## [What to work on]
Print the data below exactly, but only the lines from the one containing "able to estimate" down to the one containing "Definition at line 90", inclusive.

Source texts of formatted documents:
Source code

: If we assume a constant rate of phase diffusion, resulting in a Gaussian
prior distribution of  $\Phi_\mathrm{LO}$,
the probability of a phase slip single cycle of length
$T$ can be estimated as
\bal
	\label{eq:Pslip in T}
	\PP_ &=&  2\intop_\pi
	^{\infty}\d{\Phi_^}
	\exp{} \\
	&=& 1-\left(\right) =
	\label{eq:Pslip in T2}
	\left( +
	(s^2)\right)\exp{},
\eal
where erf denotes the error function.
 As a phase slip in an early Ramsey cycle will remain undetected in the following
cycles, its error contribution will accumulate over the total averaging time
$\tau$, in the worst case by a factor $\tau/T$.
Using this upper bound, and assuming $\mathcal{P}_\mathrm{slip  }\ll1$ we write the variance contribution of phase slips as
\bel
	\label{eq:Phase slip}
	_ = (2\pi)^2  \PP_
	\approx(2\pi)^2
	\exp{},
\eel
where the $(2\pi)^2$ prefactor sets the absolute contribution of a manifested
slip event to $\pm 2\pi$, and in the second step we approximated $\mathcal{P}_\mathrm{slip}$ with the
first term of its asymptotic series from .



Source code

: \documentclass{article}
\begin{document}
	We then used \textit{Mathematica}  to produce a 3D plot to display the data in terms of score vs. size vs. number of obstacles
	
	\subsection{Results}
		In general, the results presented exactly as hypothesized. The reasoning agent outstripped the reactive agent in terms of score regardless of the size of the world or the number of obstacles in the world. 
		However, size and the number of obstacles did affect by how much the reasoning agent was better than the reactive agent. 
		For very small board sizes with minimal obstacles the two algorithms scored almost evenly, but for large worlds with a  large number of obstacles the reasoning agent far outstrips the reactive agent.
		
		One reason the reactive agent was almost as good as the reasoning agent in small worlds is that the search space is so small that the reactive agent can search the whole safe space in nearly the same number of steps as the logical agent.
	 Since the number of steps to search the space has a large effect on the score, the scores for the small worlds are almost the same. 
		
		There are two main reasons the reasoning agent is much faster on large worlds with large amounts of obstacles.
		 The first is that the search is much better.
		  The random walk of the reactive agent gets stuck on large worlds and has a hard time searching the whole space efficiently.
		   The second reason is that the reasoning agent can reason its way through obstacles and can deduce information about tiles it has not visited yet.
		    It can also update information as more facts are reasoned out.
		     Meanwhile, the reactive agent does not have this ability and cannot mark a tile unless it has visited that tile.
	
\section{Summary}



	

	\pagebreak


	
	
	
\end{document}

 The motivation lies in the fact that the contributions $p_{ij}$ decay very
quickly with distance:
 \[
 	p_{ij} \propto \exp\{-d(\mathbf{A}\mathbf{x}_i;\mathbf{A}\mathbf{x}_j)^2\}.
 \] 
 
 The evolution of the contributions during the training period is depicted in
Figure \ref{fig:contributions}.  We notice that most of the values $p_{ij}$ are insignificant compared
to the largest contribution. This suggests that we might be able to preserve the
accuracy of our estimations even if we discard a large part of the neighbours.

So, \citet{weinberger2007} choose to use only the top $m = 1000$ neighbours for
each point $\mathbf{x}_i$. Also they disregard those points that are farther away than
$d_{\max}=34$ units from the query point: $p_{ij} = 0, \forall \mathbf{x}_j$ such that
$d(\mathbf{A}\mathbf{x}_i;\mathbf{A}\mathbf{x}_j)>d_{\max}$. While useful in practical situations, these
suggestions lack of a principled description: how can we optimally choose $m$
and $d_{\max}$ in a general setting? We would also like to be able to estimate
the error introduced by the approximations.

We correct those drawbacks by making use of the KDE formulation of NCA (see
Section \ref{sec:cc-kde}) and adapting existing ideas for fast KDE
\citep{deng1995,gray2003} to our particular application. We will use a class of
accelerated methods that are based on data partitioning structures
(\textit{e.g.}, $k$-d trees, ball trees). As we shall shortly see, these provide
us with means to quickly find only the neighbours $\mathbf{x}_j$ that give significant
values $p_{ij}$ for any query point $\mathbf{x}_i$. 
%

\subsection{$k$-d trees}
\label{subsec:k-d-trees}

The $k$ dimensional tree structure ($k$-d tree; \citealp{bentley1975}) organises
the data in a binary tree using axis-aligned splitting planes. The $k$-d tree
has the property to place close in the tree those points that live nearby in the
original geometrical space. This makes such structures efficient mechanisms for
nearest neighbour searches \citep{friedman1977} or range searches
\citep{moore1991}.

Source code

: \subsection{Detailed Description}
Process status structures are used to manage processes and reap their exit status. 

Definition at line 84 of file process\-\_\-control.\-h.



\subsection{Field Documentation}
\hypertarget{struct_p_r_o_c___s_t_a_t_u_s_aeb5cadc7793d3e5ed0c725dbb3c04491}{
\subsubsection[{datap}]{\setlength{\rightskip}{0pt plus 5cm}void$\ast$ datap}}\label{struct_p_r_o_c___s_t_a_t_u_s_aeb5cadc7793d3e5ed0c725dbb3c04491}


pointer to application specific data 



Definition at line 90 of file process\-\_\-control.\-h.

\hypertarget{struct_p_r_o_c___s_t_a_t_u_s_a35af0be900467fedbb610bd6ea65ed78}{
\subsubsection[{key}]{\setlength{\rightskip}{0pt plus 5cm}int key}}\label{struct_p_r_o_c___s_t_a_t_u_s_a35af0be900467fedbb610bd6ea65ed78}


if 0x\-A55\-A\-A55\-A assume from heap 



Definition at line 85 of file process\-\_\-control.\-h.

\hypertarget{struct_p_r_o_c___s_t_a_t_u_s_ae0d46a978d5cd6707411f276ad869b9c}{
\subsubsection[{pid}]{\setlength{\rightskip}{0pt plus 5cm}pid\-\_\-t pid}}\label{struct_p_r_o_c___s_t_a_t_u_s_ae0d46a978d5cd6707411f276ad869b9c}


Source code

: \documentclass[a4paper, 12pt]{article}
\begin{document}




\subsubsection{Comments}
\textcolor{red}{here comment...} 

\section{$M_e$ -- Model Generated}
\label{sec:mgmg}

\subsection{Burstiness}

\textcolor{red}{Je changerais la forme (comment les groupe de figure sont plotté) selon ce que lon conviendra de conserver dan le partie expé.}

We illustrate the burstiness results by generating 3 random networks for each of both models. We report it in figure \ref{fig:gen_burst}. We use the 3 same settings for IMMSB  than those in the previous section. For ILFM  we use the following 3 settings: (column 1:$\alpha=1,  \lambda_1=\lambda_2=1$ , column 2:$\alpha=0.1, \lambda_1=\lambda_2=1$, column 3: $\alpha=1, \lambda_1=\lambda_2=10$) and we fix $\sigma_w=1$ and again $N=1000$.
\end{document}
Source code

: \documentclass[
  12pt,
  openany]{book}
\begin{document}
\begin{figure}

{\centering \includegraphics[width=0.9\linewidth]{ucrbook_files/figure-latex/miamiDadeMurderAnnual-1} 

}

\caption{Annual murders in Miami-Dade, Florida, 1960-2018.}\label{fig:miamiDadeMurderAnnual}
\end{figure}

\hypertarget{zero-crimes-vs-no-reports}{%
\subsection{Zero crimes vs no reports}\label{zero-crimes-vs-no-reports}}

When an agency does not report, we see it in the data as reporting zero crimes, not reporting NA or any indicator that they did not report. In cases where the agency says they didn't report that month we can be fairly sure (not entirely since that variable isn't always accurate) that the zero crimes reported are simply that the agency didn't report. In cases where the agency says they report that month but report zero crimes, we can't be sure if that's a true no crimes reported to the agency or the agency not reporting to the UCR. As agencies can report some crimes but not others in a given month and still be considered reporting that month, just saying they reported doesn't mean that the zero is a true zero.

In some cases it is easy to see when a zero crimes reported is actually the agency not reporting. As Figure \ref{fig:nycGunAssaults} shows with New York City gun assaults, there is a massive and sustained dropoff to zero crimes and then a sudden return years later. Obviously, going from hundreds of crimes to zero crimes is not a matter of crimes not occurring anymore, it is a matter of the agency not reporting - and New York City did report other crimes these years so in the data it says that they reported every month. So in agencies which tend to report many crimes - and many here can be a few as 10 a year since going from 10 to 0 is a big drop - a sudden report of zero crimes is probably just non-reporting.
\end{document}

## [Response to the task]
and $d_{\max}$ in a general setting? We would also like to be able to estimate
the error introduced by the approximations.

We correct those drawbacks by making use of the KDE formulation of NCA (see
Section \ref{sec:cc-kde}) and adapting existing ideas for fast KDE
\citep{deng1995,gray2003} to our particular application. We will use a class of
accelerated methods that are based on data partitioning structures
(\textit{e.g.}, $k$-d trees, ball trees). As we shall shortly see, these provide
us with means to quickly find only the neighbours $\mathbf{x}_j$ that give significant
values $p_{ij}$ for any query point $\mathbf{x}_i$. 
%

\subsection{$k$-d trees}
\label{subsec:k-d-trees}

The $k$ dimensional tree structure ($k$-d tree; \citealp{bentley1975}) organises
the data in a binary tree using axis-aligned splitting planes. The $k$-d tree
has the property to place close in the tree those points that live nearby in the
original geometrical space. This makes such structures efficient mechanisms for
nearest neighbour searches \citep{friedman1977} or range searches
\citep{moore1991}.

Source code

: \subsection{Detailed Description}
Process status structures are used to manage processes and reap their exit status. 

Definition at line 84 of file process\-\_\-control.\-h.



\subsection{Field Documentation}
\hypertarget{struct_p_r_o_c___s_t_a_t_u_s_aeb5cadc7793d3e5ed0c725dbb3c04491}{
\subsubsection[{datap}]{\setlength{\rightskip}{0pt plus 5cm}void$\ast$ datap}}\label{struct_p_r_o_c___s_t_a_t_u_s_aeb5cadc7793d3e5ed0c725dbb3c04491}


pointer to application specific data 



Definition at line 90 of file process\-\_\-control.\-h.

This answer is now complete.